What this task involves: In the data below, find every line with the word "used" and copy it out.

======== Provided entries

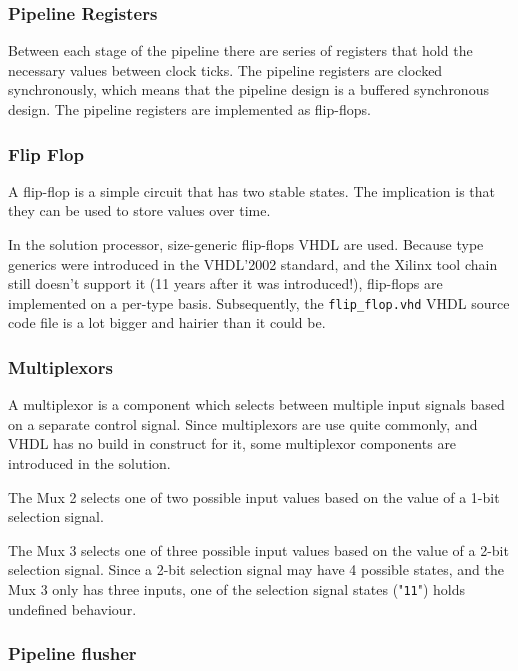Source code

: \subsubsection{Pipeline Registers}

Between each stage of the pipeline there are series of registers that hold the necessary values between clock ticks.
The pipeline registers are clocked synchronously, which means that the pipeline design is a buffered synchronous design.
The pipeline registers are implemented as flip-flops.


\subsubsection{Flip Flop}

A flip-flop is a simple circuit that has two stable states.
The implication is that they can be used to store values over time.

In the solution processor, size-generic flip-flops VHDL are used.
Because type generics were introduced in the VHDL'2002 standard\cn, and the Xilinx tool chain still doesn't support it (11 years after it was introduced!), flip-flops are implemented on a per-type basis.
Subsequently, the \texttt{flip\_flop.vhd} VHDL source code file is a lot bigger and hairier than it could be.

\subsubsection{Multiplexors}

A multiplexor is a component which selects between multiple input signals based on a separate control signal.
Since multiplexors are use quite commonly, and VHDL has no build in construct for it, some multiplexor components are introduced in the solution.


The Mux 2 selects one of two possible input values based on the value of a 1-bit selection signal.


The Mux 3 selects one of three possible input values based on the value of a 2-bit selection signal.
Since a 2-bit selection signal may have 4 possible states, and the Mux 3 only has three inputs, one of the selection signal states ("\texttt{11}") holds undefined behaviour.

\subsubsection{Pipeline flusher}

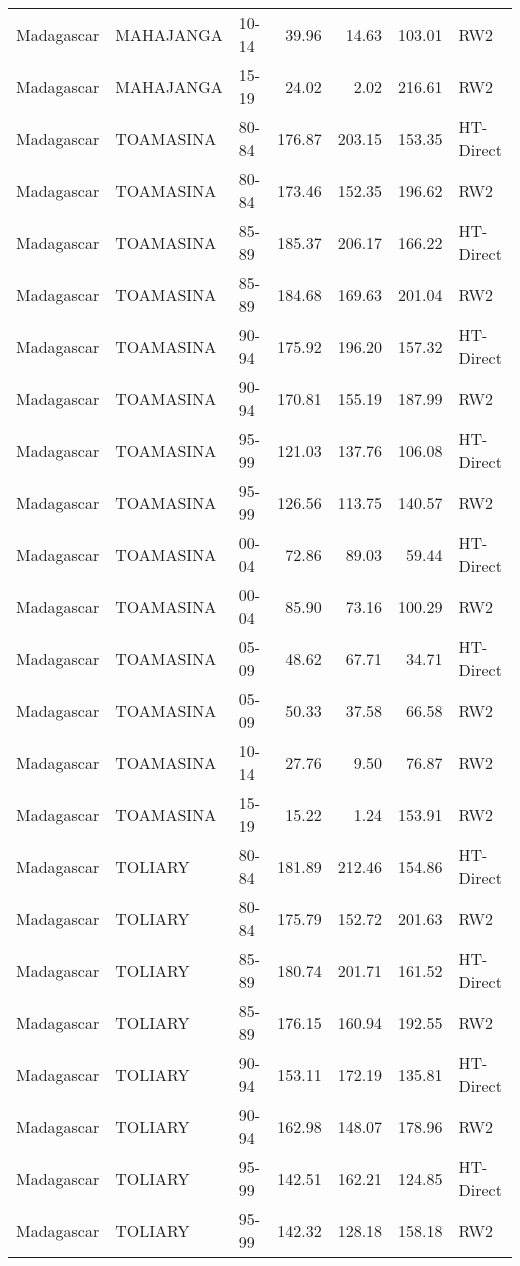 \begin{longtable}{lllrrrl}
  Madagascar & MAHAJANGA & 10-14 & 39.96 & 14.63 & 103.01 & RW2 \\ 
  Madagascar & MAHAJANGA & 15-19 & 24.02 & 2.02 & 216.61 & RW2 \\ 
  Madagascar & TOAMASINA & 80-84 & 176.87 & 203.15 & 153.35 & HT-Direct \\ 
  Madagascar & TOAMASINA & 80-84 & 173.46 & 152.35 & 196.62 & RW2 \\ 
  Madagascar & TOAMASINA & 85-89 & 185.37 & 206.17 & 166.22 & HT-Direct \\ 
  Madagascar & TOAMASINA & 85-89 & 184.68 & 169.63 & 201.04 & RW2 \\ 
  Madagascar & TOAMASINA & 90-94 & 175.92 & 196.20 & 157.32 & HT-Direct \\ 
  Madagascar & TOAMASINA & 90-94 & 170.81 & 155.19 & 187.99 & RW2 \\ 
  Madagascar & TOAMASINA & 95-99 & 121.03 & 137.76 & 106.08 & HT-Direct \\ 
  Madagascar & TOAMASINA & 95-99 & 126.56 & 113.75 & 140.57 & RW2 \\ 
  Madagascar & TOAMASINA & 00-04 & 72.86 & 89.03 & 59.44 & HT-Direct \\ 
  Madagascar & TOAMASINA & 00-04 & 85.90 & 73.16 & 100.29 & RW2 \\ 
  Madagascar & TOAMASINA & 05-09 & 48.62 & 67.71 & 34.71 & HT-Direct \\ 
  Madagascar & TOAMASINA & 05-09 & 50.33 & 37.58 & 66.58 & RW2 \\ 
  Madagascar & TOAMASINA & 10-14 & 27.76 & 9.50 & 76.87 & RW2 \\ 
  Madagascar & TOAMASINA & 15-19 & 15.22 & 1.24 & 153.91 & RW2 \\ 
  Madagascar & TOLIARY & 80-84 & 181.89 & 212.46 & 154.86 & HT-Direct \\ 
  Madagascar & TOLIARY & 80-84 & 175.79 & 152.72 & 201.63 & RW2 \\ 
  Madagascar & TOLIARY & 85-89 & 180.74 & 201.71 & 161.52 & HT-Direct \\ 
  Madagascar & TOLIARY & 85-89 & 176.15 & 160.94 & 192.55 & RW2 \\ 
  Madagascar & TOLIARY & 90-94 & 153.11 & 172.19 & 135.81 & HT-Direct \\ 
  Madagascar & TOLIARY & 90-94 & 162.98 & 148.07 & 178.96 & RW2 \\ 
  Madagascar & TOLIARY & 95-99 & 142.51 & 162.21 & 124.85 & HT-Direct \\ 
  Madagascar & TOLIARY & 95-99 & 142.32 & 128.18 & 158.18 & RW2 \\ 

\end{longtable}

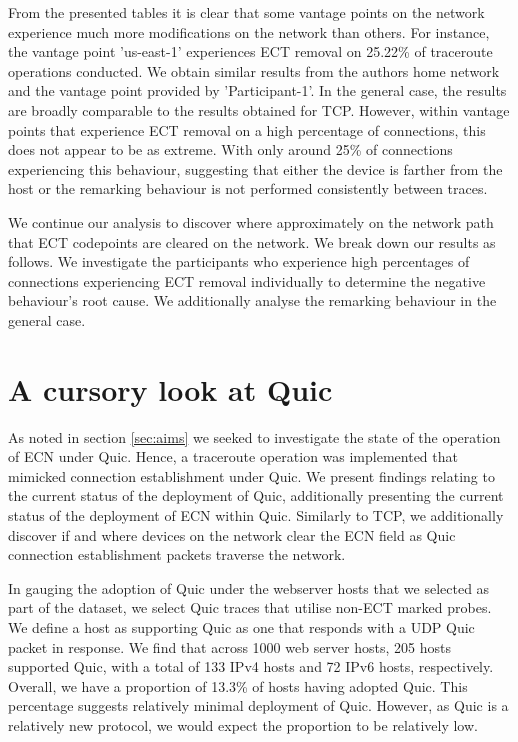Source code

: \documentclass{l4proj}
\begin{document}
From the presented tables it is clear that some vantage points on the network experience much more modifications on the network than others. For instance, the vantage point 'us-east-1' experiences ECT removal on 25.22\% of traceroute operations conducted. We obtain similar results from the authors home network and the vantage point provided by 'Participant-1'. In the general case, the results are broadly comparable to the results obtained for TCP. However, within vantage points that experience ECT removal on a high percentage of connections, this does not appear to be as extreme. With only around 25\% of connections experiencing this behaviour, suggesting that either the device is farther from the host or the remarking behaviour is not performed consistently between traces.

We continue our analysis to discover where approximately on the network path that ECT codepoints are cleared on the network. We break down our results as follows. We investigate the participants who experience high percentages of connections experiencing ECT removal individually to determine the negative behaviour's root cause. We additionally analyse the remarking behaviour in the general case.



\section{A cursory look at Quic}

As noted in section \ref{sec:aims} we seeked to investigate the state of the operation of ECN under Quic. Hence, a traceroute operation was implemented that mimicked connection establishment under Quic. We present findings relating to the current status of the deployment of Quic, additionally presenting the current status of the deployment of ECN within Quic. Similarly to TCP, we additionally discover if and where devices on the network clear the ECN field as Quic connection establishment packets traverse the network.

In gauging the adoption of Quic under the webserver hosts that we selected as part of the dataset, we select Quic traces that utilise non-ECT marked probes. We define a host as supporting Quic as one that responds with a UDP Quic packet in response. We find that across 1000 web server hosts, 205 hosts supported Quic, with a total of 133 IPv4 hosts and 72 IPv6 hosts, respectively. Overall, we have a proportion of 13.3\% of hosts having adopted Quic. This percentage suggests relatively minimal deployment of Quic. However, as Quic is a relatively new protocol, we would expect the proportion to be relatively low.
\end{document}
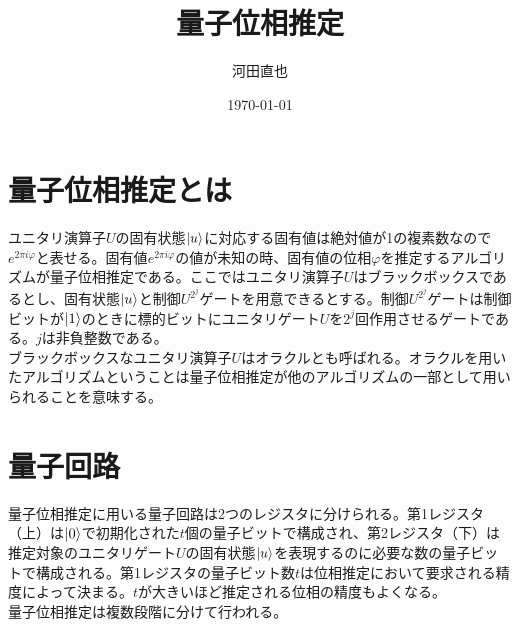 \documentclass[dvipdfmx]{jsarticle}
\title{\vspace{-2cm}量子位相推定}
\author{河田直也}
\date{\today}
\begin{document}
\maketitle
\section{量子位相推定とは}
ユニタリ演算子$U$の固有状態$\ket{u}$に対応する固有値は絶対値が1の複素数なので$e^{2\pi i \varphi}$と表せる。固有値$e^{2\pi i \varphi}$の値が未知の時、固有値の位相$\varphi$を推定するアルゴリズムが量子位相推定である。ここではユニタリ演算子$U$はブラックボックスであるとし、固有状態$\ket{u}$と制御$U^{2^j}$ゲートを用意できるとする。制御$U^{2^j}$ゲートは制御ビットが$\ket{1}$のときに標的ビットにユニタリゲート$U$を$2^j$回作用させるゲートである。$j$は非負整数である。\\
ブラックボックスなユニタリ演算子$U$はオラクルとも呼ばれる。オラクルを用いたアルゴリズムということは量子位相推定が他のアルゴリズムの一部として用いられることを意味する。
\vspace{3mm}
\section{量子回路}
量子位相推定に用いる量子回路は2つのレジスタに分けられる。第1レジスタ（上）は$\ket{0}$で初期化された$t$個の量子ビットで構成され、第2レジスタ（下）は推定対象のユニタリゲート$U$の固有状態$\ket{u}$を表現するのに必要な数の量子ビットで構成される。第1レジスタの量子ビット数$t$は位相推定において要求される精度によって決まる。$t$が大きいほど推定される位相の精度もよくなる。\\
量子位相推定は複数段階に分けて行われる。
\end{document}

================

Output below:
The implication is that they can be used to store values over time.
In the solution processor, size-generic flip-flops VHDL are used.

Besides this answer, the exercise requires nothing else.